In the United Kingdom the film debuted at number two for the first tracking week, and moved down one spot to number three on the following week. In the United States, according to Whip Media's TV Time, it was the most streamed film across all platforms during the week of 16 April 2023.

=== Critical response ===
On the review aggregator website Rotten Tomatoes, the film holds an approval rating of 82%, based on 17 critic reviews with an average rating of 7.1/10. Metacritic, which uses a weighted average, assigned a score of 48 out of 100, based on 6 reviews indicating "mixed or average reviews".
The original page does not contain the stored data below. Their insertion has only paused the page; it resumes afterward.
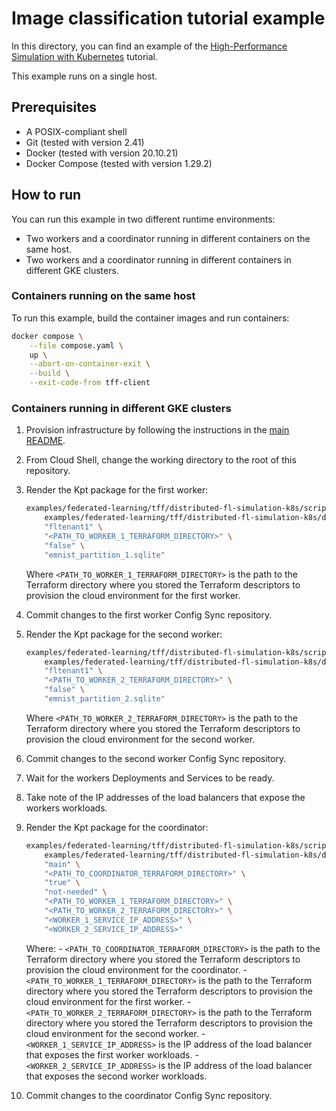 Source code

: # Image classification tutorial example

In this directory, you can find an example of the
[High-Performance Simulation with Kubernetes](https://www.tensorflow.org/federated/tutorials/high_performance_simulation_with_kubernetes)
tutorial.

This example runs on a single host.

## Prerequisites

- A POSIX-compliant shell
- Git (tested with version 2.41)
- Docker (tested with version 20.10.21)
- Docker Compose (tested with version 1.29.2)

## How to run

You can run this example in two different runtime environments:

- Two workers and a coordinator running in different containers on the same host.
- Two workers and a coordinator running in different containers in different GKE clusters.

### Containers running on the same host

To run this example, build the container images and run containers:

```sh
docker compose \
    --file compose.yaml \
    up \
    --abort-on-container-exit \
    --build \
    --exit-code-from tff-client
```

### Containers running in different GKE clusters

1. Provision infrastructure by following the instructions in the [main README](../../../../README.md).
1. From Cloud Shell, change the working directory to the root of this repository.
1. Render the Kpt package for the first worker:

    ```sh
    examples/federated-learning/tff/distributed-fl-simulation-k8s/scripts/generate-example-tff-workload-descriptors.sh \
        examples/federated-learning/tff/distributed-fl-simulation-k8s/distributed-fl-workload-pkg \
        "fltenant1" \
        "<PATH_TO_WORKER_1_TERRAFORM_DIRECTORY>" \
        "false" \
        "emnist_partition_1.sqlite"
    ```

    Where `<PATH_TO_WORKER_1_TERRAFORM_DIRECTORY>` is the path to the Terraform
    directory where you stored the Terraform descriptors to provision the cloud
    environment for the first worker.

1. Commit changes to the first worker Config Sync repository.
1. Render the Kpt package for the second worker:

    ```sh
    examples/federated-learning/tff/distributed-fl-simulation-k8s/scripts/generate-example-tff-workload-descriptors.sh \
        examples/federated-learning/tff/distributed-fl-simulation-k8s/distributed-fl-workload-pkg \
        "fltenant1" \
        "<PATH_TO_WORKER_2_TERRAFORM_DIRECTORY>" \
        "false" \
        "emnist_partition_2.sqlite"
    ```

    Where `<PATH_TO_WORKER_2_TERRAFORM_DIRECTORY>` is the path to the Terraform
    directory where you stored the Terraform descriptors to provision the cloud
    environment for the second worker.

1. Commit changes to the second worker Config Sync repository.
1. Wait for the workers Deployments and Services to be ready.
1. Take note of the IP addresses of the load balancers that expose the workers
    workloads.
1. Render the Kpt package for the coordinator:

    ```sh
    examples/federated-learning/tff/distributed-fl-simulation-k8s/scripts/generate-example-tff-workload-descriptors.sh \
        examples/federated-learning/tff/distributed-fl-simulation-k8s/distributed-fl-workload-pkg \
        "main" \
        "<PATH_TO_COORDINATOR_TERRAFORM_DIRECTORY>" \
        "true" \
        "not-needed" \
        "<PATH_TO_WORKER_1_TERRAFORM_DIRECTORY>" \
        "<PATH_TO_WORKER_2_TERRAFORM_DIRECTORY>" \
        "<WORKER_1_SERVICE_IP_ADDRESS>" \
        "<WORKER_2_SERVICE_IP_ADDRESS>"
    ```

    Where:
        - `<PATH_TO_COORDINATOR_TERRAFORM_DIRECTORY>` is the path to the
            Terraform directory where you stored the Terraform descriptors to
            provision the cloud environment for the coordinator.
        - `<PATH_TO_WORKER_1_TERRAFORM_DIRECTORY>` is the path to the Terraform
            directory where you stored the Terraform descriptors to provision
            the cloud environment for the first worker.
        - `<PATH_TO_WORKER_2_TERRAFORM_DIRECTORY>` is the path to the Terraform
            directory where you stored the Terraform descriptors to provision
            the cloud environment for the second worker.
        - `<WORKER_1_SERVICE_IP_ADDRESS>` is the IP address of the load balancer
            that exposes the first worker workloads.
        - `<WORKER_2_SERVICE_IP_ADDRESS>` is the IP address of the load balancer
            that exposes the second worker workloads.

1. Commit changes to the coordinator Config Sync repository.
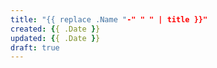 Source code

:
 ```yaml
---
title: "{{ replace .Name "-" " " | title }}"
created: {{ .Date }}
updated: {{ .Date }}
draft: true
---
```

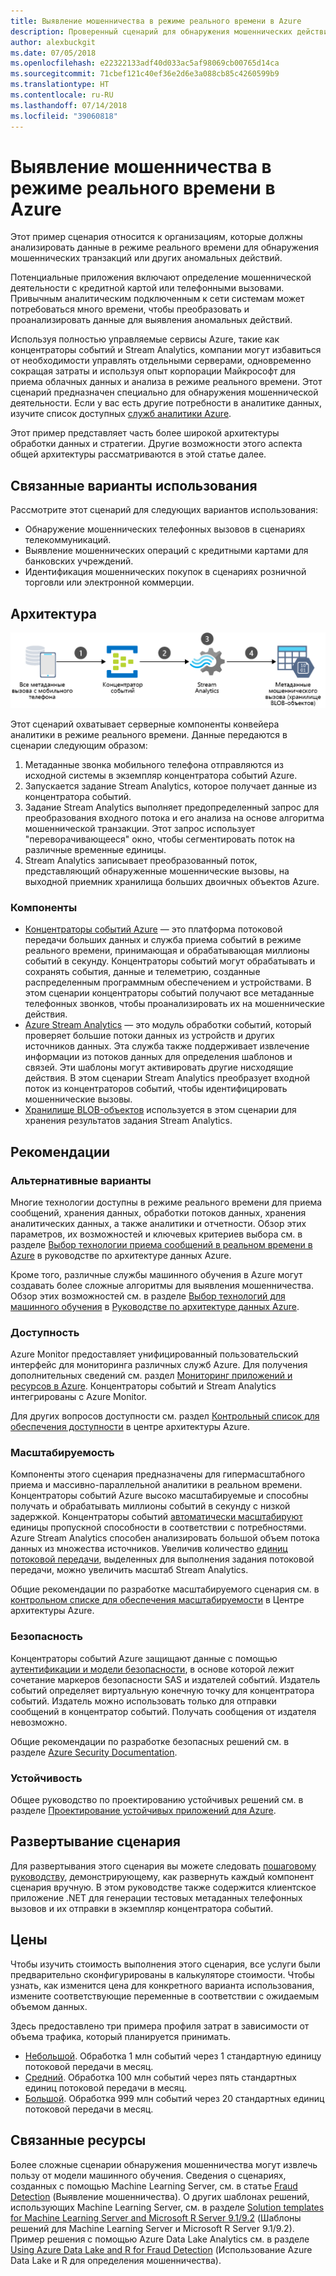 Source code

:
 ```yaml
---
title: Выявление мошенничества в режиме реального времени в Azure
description: Проверенный сценарий для обнаружения мошеннических действий в режиме реального времени с использованием Центров событий Azure и Stream Analytics.
author: alexbuckgit
ms.date: 07/05/2018
ms.openlocfilehash: e22322133adf40d033ac5af98069cb00765d14ca
ms.sourcegitcommit: 71cbef121c40ef36e2d6e3a088cb85c4260599b9
ms.translationtype: HT
ms.contentlocale: ru-RU
ms.lasthandoff: 07/14/2018
ms.locfileid: "39060818"
---
```

# <a name="real-time-fraud-detection-on-azure"></a>Выявление мошенничества в режиме реального времени в Azure

Этот пример сценария относится к организациям, которые должны анализировать данные в режиме реального времени для обнаружения мошеннических транзакций или других аномальных действий.

Потенциальные приложения включают определение мошеннической деятельности с кредитной картой или телефонными вызовами. Привычным аналитическим подключенным к сети системам может потребоваться много времени, чтобы преобразовать и проанализировать данные для выявления аномальных действий.

Используя полностью управляемые сервисы Azure, такие как концентраторы событий и Stream Analytics, компании могут избавиться от необходимости управлять отдельными серверами, одновременно сокращая затраты и используя опыт корпорации Майкрософт для приема облачных данных и анализа в режиме реального времени. Этот сценарий предназначен специально для обнаружения мошеннической деятельности. Если у вас есть другие потребности в аналитике данных, изучите список доступных [служб аналитики Azure][product-category].

Этот пример представляет часть более широкой архитектуры обработки данных и стратегии. Другие возможности этого аспекта общей архитектуры рассматриваются в этой статье далее.

## <a name="related-use-cases"></a>Связанные варианты использования

Рассмотрите этот сценарий для следующих вариантов использования:

* Обнаружение мошеннических телефонных вызовов в сценариях телекоммуникаций.
* Выявление мошеннических операций с кредитными картами для банковских учреждений.
* Идентификация мошеннических покупок в сценариях розничной торговли или электронной коммерции.

## <a name="architecture"></a>Архитектура

![Обзор архитектуры компонентов Azure для сценария выявления мошенничества в реальном времени.][architecture-diagram]

Этот сценарий охватывает серверные компоненты конвейера аналитики в режиме реального времени. Данные передаются в сценарии следующим образом:

1. Метаданные звонка мобильного телефона отправляются из исходной системы в экземпляр концентратора событий Azure. 
2. Запускается задание Stream Analytics, которое получает данные из концентратора событий.
3. Задание Stream Analytics выполняет предопределенный запрос для преобразования входного потока и его анализа на основе алгоритма мошеннической транзакции. Этот запрос использует "переворачивающееся" окно, чтобы сегментировать поток на различные временные единицы.
4. Stream Analytics записывает преобразованный поток, представляющий обнаруженные мошеннические вызовы, на выходной приемник хранилища больших двоичных объектов Azure.

### <a name="components"></a>Компоненты

* [Концентраторы событий Azure][docs-event-hubs] — это платформа потоковой передачи больших данных и служба приема событий в режиме реального времени, принимающая и обрабатывающая миллионы событий в секунду. Концентраторы событий могут обрабатывать и сохранять события, данные и телеметрию, созданные распределенным программным обеспечением и устройствами. В этом сценарии концентраторы событий получают все метаданные телефонных звонков, чтобы проанализировать их на мошеннические действия.
* [Azure Stream Analytics][docs-stream-analytics] — это модуль обработки событий, который проверяет большие потоки данных из устройств и других источников данных. Эта служба также поддерживает извлечение информации из потоков данных для определения шаблонов и связей. Эти шаблоны могут активировать другие нисходящие действия. В этом сценарии Stream Analytics преобразует входной поток из концентраторов событий, чтобы идентифицировать мошеннические вызовы.
* [Хранилище BLOB-объектов][docs-blob-storage] используется в этом сценарии для хранения результатов задания Stream Analytics.

## <a name="considerations"></a>Рекомендации

### <a name="alternatives"></a>Альтернативные варианты

Многие технологии доступны в режиме реального времени для приема сообщений, хранения данных, обработки потоков данных, хранения аналитических данных, а также аналитики и отчетности. Обзор этих параметров, их возможностей и ключевых критериев выбора см. в разделе [Выбор технологии приема сообщений в реальном времени в Azure](/azure/architecture/data-guide/technology-choices/real-time-ingestion) в руководстве по архитектуре данных Azure.

Кроме того, различные службы машинного обучения в Azure могут создавать более сложные алгоритмы для выявления мошенничества. Обзор этих возможностей см. в разделе [Выбор технологий для машинного обучения](/azure/architecture/data-guide/technology-choices/data-science-and-machine-learning) в [Руководстве по архитектуре данных Azure](../../data-guide/index.md).

### <a name="availability"></a>Доступность

Azure Monitor предоставляет унифицированный пользовательский интерфейс для мониторинга различных служб Azure. Для получения дополнительных сведений см. раздел [Мониторинг приложений и ресурсов в Azure](/azure/monitoring-and-diagnostics/monitoring-overview). Концентраторы событий и Stream Analytics интегрированы с Azure Monitor. 

Для других вопросов доступности см. раздел [Контрольный список для обеспечения доступности][availability] в центре архитектуры Azure.

### <a name="scalability"></a>Масштабируемость

Компоненты этого сценария предназначены для гипермасштабного приема и массивно-параллельной аналитики в реальном времени. Концентраторы событий Azure высоко масштабируемые и способны получать и обрабатывать миллионы событий в секунду с низкой задержкой.  Концентраторы событий [автоматически масштабируют](/azure/event-hubs/event-hubs-auto-inflate) единицы пропускной способности в соответствии с потребностями. Azure Stream Analytics способен анализировать большой объем потока данных из множества источников. Увеличив количество [единиц потоковой передачи](/azure/stream-analytics/stream-analytics-streaming-unit-consumption), выделенных для выполнения задания потоковой передачи, можно увеличить масштаб Stream Analytics.

Общие рекомендации по разработке масштабируемого сценария см. в [контрольном списке для обеспечения масштабируемости][scalability] в Центре архитектуры Azure.

### <a name="security"></a>Безопасность

Концентраторы событий Azure защищают данные с помощью [аутентификации и модели безопасности][docs-event-hubs-security-model], в основе которой лежит сочетание маркеров безопасности SAS и издателей событий. Издатель событий определяет виртуальную конечную точку для концентратора событий. Издатель можно использовать только для отправки сообщений в концентратор событий. Получать сообщения от издателя невозможно.

Общие рекомендации по разработке безопасных решений см. в разделе [Azure Security Documentation][security].

### <a name="resiliency"></a>Устойчивость

Общее руководство по проектированию устойчивых решений см. в разделе [Проектирование устойчивых приложений для Azure][resiliency].

## <a name="deploy-the-scenario"></a>Развертывание сценария

Для развертывания этого сценария вы можете следовать [пошаговому руководству][tutorial], демонстрирующему, как развернуть каждый компонент сценария вручную. В этом руководстве также содержится клиентское приложение .NET для генерации тестовых метаданных телефонных вызовов и их отправки в экземпляр концентратора событий.

## <a name="pricing"></a>Цены

Чтобы изучить стоимость выполнения этого сценария, все услуги были предварительно сконфигурированы в калькуляторе стоимости. Чтобы узнать, как изменится цена для конкретного варианта использования, измените соответствующие переменные в соответствии с ожидаемым объемом данных.

Здесь предоставлено три примера профиля затрат в зависимости от объема трафика, который планируется принимать.

* [Небольшой][small-pricing]. Обработка 1 млн событий через 1 стандартную единицу потоковой передачи в месяц.
* [Средний][medium-pricing]. Обработка 100 млн событий через пять стандартных единиц потоковой передачи в месяц.
* [Большой][large-pricing]. Обработка 999 млн событий через 20 стандартных единиц потоковой передачи в месяц.

## <a name="related-resources"></a>Связанные ресурсы

Более сложные сценарии обнаружения мошенничества могут извлечь пользу от модели машинного обучения. Сведения о сценариях, созданных с помощью Machine Learning Server, см. в статье [Fraud Detection][r-server-fraud-detection] (Выявление мошенничества). О других шаблонах решений, использующих Machine Learning Server, см. в разделе [Solution templates for Machine Learning Server and Microsoft R Server 9.1/9.2][docs-r-server-sample-solutions] (Шаблоны решений для Machine Learning Server и Microsoft R Server 9.1/9.2). Пример решения с помощью Azure Data Lake Analytics см. в разделе [Using Azure Data Lake and R for Fraud Detection][technet-fraud-detection] (Использование Azure Data Lake и R для определения мошенничества).  

<!-- links -->
[product-category]: https://azure.microsoft.com/product-categories/analytics/
[tutorial]: /azure/stream-analytics/stream-analytics-real-time-fraud-detection
[small-pricing]: https://azure.com/e/74149ec312c049ccba79bfb3cfa67606
[medium-pricing]: https://azure.com/e/4fc94f7376de484d8ae67a6958cae60a
[large-pricing]: https://azure.com/e/7da8804396f9428a984578700003ba42
[architecture-diagram]: ./images/architecture-diagram-fraud-detection.png
[docs-event-hubs]: /azure/event-hubs/event-hubs-what-is-event-hubs
[docs-event-hubs-security-model]: /azure/event-hubs/event-hubs-authentication-and-security-model-overview
[docs-stream-analytics]: /azure/stream-analytics/stream-analytics-introduction
[docs-blob-storage]: /azure/storage/blobs/storage-blobs-introduction
[docs-r-server-sample-solutions]: /machine-learning-server/r/sample-solutions
[r-server-fraud-detection]: https://microsoft.github.io/r-server-fraud-detection/
[technet-fraud-detection]: https://blogs.technet.microsoft.com/machinelearning/2017/06/28/using-azure-data-lake-and-r-for-fraud-detection/
[availability]: /azure/architecture/checklist/availability
[scalability]: /azure/architecture/checklist/scalability
[resiliency]: ../../resiliency/index.md
[security]: /azure/security/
Leslie Felperin in The Guardian said that the film has "a ton of plot crammed tightly into the running time", but that the director "Edward Bazalgette manages the storytelling efficiently". Jo Berry in Digital Spy described a "beautifully filmed action adventure with a watchable lead in Alexander Dreymon". Catharine Bray for Variety praised Pekka Strang in his role of the Danish warrior King Anlaf whilst saying it is "probably not a film that will engage too many people outside the show's existing fanbase" but that it "is most interesting, however, is in its approach to religion, sexuality and culture" and the blending of peoples, beliefs and values similar to the modern day.